Interstate 75 Road Expansion in Southwest Florida Nearly a Year Ahead of Schedule

By Debra Wood

The $430.4-million, 30-mi-long Interstate 75 Road Expansion Project, also called iROX, is nearly a year ahead of schedule and tracking for a $15 million bonus. The project let by the Florida Department of Transportation uses an innovative design-build-finance approach. 

“This project has gone better than any of us believed in our wildest imagination,” says Richard Dun, project director for ACCI/API, a joint venture of Anderson Columbia Co. of Lake City, Fla., and Ajax Paving Industries of Nokomis, Fla. “We haven’t put it in the bank yet, but we are shooting for the full bonus.”

The joint venture can earn $100,000 per day for each day the job finishes before its December 2010 scheduled completion, up to 150 days.

The project includes widening the interstate from four to six lanes from the Golden Gate Parkway in Collier County to Colonial Boulevard in Lee County, with a 12-ft travel lane and 10-ft shoulder placed in the former median; reconstructing four bridges; widening 20 bridges; constructing 23 stormwater ponds; and placing the associated piping and drainage structures.         Crews had finished half of the bridges by March and nearly completed another quarter of them. Mike Horan, president of Ajax, says bridge work will wrap up this summer.

The I-75 job is FDOT’s first design-build-finance project. The delivery method accelerated the work, which could have taken 15 years or more to design and build as separate projects.

“By taking on the finance component and putting it in the contract, it’s allowed us to get this 30 mi done more quickly, and the need is critical,” says Bill Jones, iROX project director for FDOT.
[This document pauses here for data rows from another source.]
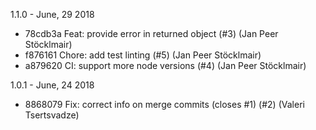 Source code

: 1.1.0 - June, 29 2018

* 78cdb3a Feat: provide error in returned object (#3) (Jan Peer Stöcklmair)
* f876161 Chore: add test linting (#5) (Jan Peer Stöcklmair)
* a879620 CI: support more node versions (#4) (Jan Peer Stöcklmair)

1.0.1 - June, 24 2018

* 8868079 Fix: correct info on merge commits (closes #1) (#2) (Valeri Tsertsvadze)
Horan adds: “We’ve done it with good people, good equipment and good weather, in that order. There was good planning and organizational management. We spent a lot of time preplanning, hunkering down in the office in a coordinated effort to get everyone going in the same direction. And it paid off.”

Planning the work

HDR of Omaha joined ACCI/API within 10 days after the contractors agreed to partner in 2006. To speed activity, the team divided the project into five sections for design, permitting and construction. “It allowed us to start certain phases of the work earlier than would have been possible, and it gave us an advantage of a learning curve as we progressed to the later stages of design and construction,” Dun says.

Multiple HDR offices helped with the design. The team also brought in subcontractors early, during the proposal stage.

“That gave our subcontractors a sense of ownership in the design and construction, which motivated them,” Dun says. “Secondly, it provided us with the opportunity to do multiple constructability reviews as the design progressed. We were able to take advantage of the technical expertise of the individuals who were actually going to do the work.” 

The South Florida Water Management District reviewed environmental resource permits for each section rather than the entire project. Dun says that streamlined the process.

“We actively participated as a designer and contractor in the permit process, in discussions and negotiations with the water management district,” he says. “It’s not typical for the contractor to get the opportunity to do that. Design-build offers that opportunity, and we took advantage of it.”

Moving forward

ACCI/API broke ground in October 2007, before final designs were completed. It began by milling and overbuilding the outside shoulders to shift traffic away from the construction zone. The team had divided the bridges into three design packages—foundations, substructure and superstructure.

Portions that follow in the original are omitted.